モロッコ世界遺産

ヴォルビリスの古代遺跡

モロッコ王国中北部・メクネス州の北部にある平原地帯に、紀元前に造られた古代都市の遺跡が今もなお、ほとんど原形を残した状態で現存しています。それが1997年に世界遺産に登録された『ヴォルビリスの古代遺跡』です。

『ヴォルビリスの古代遺跡』は、40haというモロッコ最大の大規模遺跡で、全長約2.3kmの城壁に囲まれています。8つの門と40の塔がこの城壁に造られています。紀元前40年頃に、ローマ帝国の属州としてこの地に都市が築かれたのです。

当時も今も、周辺は豊かな農村地帯で、小麦やオリーブ、ブドウなどの果実が豊富に採れたことで富と繁栄をヴォルビリスにもたらしました。特に紀元前の人々が考えたとは思えないほど、オリーブオイルの油絞り器は、高度な知恵を持っていたことを知る事が出来ます。石臼のような形状をしており、窪みに実を入れ、取手のついた重石で絞っていました。絞って出てきたオリーブオイルは、溝から流れ出ていき、隣のオイルを溜める所へ集められていました。

これらの恵みにより潤っていた『ヴォルビリスの古代遺跡』。街並みからもその豊かさが伝わってきます。

遺跡の建造物で有名なのが≪オレフェウスの家と中庭≫で、当時の貴族たちの邸宅の代表的なものです。メインストリートであったとされる≪デクマヌス・マキシム通り≫の両側には、貴族たちの邸宅がいくつも残されています。貴族の住む家には、必ずと言って良いほど華やかなモザイクが施されており、タイルも敷き詰められています。イルカや像、鹿などのモザイクはとても繊細で多くの人々が訪れています。

メインストリートの入り口には≪カラカラ帝の凱旋門≫がそびえ立っています。これはカラカラ帝への感謝を伝える為に建造されており、正面右手にはカラカラ帝の肖像が彫ってあります。

≪ユピテル神殿≫跡も、未だに6本の柱がしっかり立って残されています。柱の上には本当のコウノトリの巣が作られており、モロッコでは幸運を呼ぶ鳥として大切に保護されています。
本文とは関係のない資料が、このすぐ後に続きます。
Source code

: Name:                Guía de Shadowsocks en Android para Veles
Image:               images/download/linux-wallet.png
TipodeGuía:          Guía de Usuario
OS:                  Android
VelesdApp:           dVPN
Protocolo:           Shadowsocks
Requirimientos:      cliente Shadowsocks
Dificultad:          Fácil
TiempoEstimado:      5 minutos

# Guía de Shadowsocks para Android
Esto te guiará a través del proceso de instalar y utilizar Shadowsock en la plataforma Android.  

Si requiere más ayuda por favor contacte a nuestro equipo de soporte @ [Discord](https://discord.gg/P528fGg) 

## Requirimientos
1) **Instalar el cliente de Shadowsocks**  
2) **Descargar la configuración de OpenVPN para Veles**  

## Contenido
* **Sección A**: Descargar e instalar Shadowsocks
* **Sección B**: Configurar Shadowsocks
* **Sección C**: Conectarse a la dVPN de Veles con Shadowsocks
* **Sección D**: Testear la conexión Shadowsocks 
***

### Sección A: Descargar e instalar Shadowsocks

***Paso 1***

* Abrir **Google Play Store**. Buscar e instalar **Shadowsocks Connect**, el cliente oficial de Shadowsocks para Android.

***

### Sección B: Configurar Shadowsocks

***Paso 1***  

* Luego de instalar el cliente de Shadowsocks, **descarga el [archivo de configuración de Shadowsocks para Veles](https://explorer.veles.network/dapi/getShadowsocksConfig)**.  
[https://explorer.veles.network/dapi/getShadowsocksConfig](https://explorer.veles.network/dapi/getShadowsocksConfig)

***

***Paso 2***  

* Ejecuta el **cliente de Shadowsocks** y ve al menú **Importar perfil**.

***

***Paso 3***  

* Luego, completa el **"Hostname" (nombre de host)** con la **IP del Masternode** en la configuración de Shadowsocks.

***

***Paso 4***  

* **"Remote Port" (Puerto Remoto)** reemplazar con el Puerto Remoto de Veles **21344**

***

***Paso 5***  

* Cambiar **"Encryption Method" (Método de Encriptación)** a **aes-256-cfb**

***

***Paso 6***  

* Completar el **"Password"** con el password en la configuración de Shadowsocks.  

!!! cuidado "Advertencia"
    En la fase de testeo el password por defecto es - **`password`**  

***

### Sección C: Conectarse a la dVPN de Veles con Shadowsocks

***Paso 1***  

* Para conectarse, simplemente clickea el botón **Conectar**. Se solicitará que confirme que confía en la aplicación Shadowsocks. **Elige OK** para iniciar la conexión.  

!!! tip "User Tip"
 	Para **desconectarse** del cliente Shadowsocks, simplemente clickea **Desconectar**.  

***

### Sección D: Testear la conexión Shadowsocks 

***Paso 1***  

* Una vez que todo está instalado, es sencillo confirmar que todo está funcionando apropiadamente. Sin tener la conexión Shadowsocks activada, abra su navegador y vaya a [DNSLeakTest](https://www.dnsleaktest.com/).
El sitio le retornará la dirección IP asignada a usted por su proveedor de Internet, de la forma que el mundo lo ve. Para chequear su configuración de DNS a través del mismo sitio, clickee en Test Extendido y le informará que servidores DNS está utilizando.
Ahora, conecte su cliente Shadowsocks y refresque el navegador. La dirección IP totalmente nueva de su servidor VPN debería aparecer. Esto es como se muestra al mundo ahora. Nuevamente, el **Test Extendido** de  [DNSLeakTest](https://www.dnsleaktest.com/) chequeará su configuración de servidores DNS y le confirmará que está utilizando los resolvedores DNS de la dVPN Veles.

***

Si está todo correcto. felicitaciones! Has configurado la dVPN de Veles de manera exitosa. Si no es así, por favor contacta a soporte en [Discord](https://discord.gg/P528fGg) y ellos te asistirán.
その他にも、やはりローマ遺跡の定番ともいえる浴場やスチームサウナの跡も残されています。さらに半身浴もしていたようで、座敷の浴場も残されています。本当にお風呂にこだわりを持っているのが2千年程経った現代でも伝わってきます。

ヴォルビリスは3世紀末に、ベルベル人の圧迫などにより次第に衰退していきます。それでも争いなどなかった為、『ヴォルビリスの古代遺跡』は2千年前のものなのに、当時の街並みが素人でも大体把握出来る程の最良の保存状態で発見されたことにより、世界遺産となったのです。

1755年に起こった大地震により、『ヴォルビリスの古代遺跡』は被害を受け、一部壊れてしまいましたが修復され今の状態を保っているのです。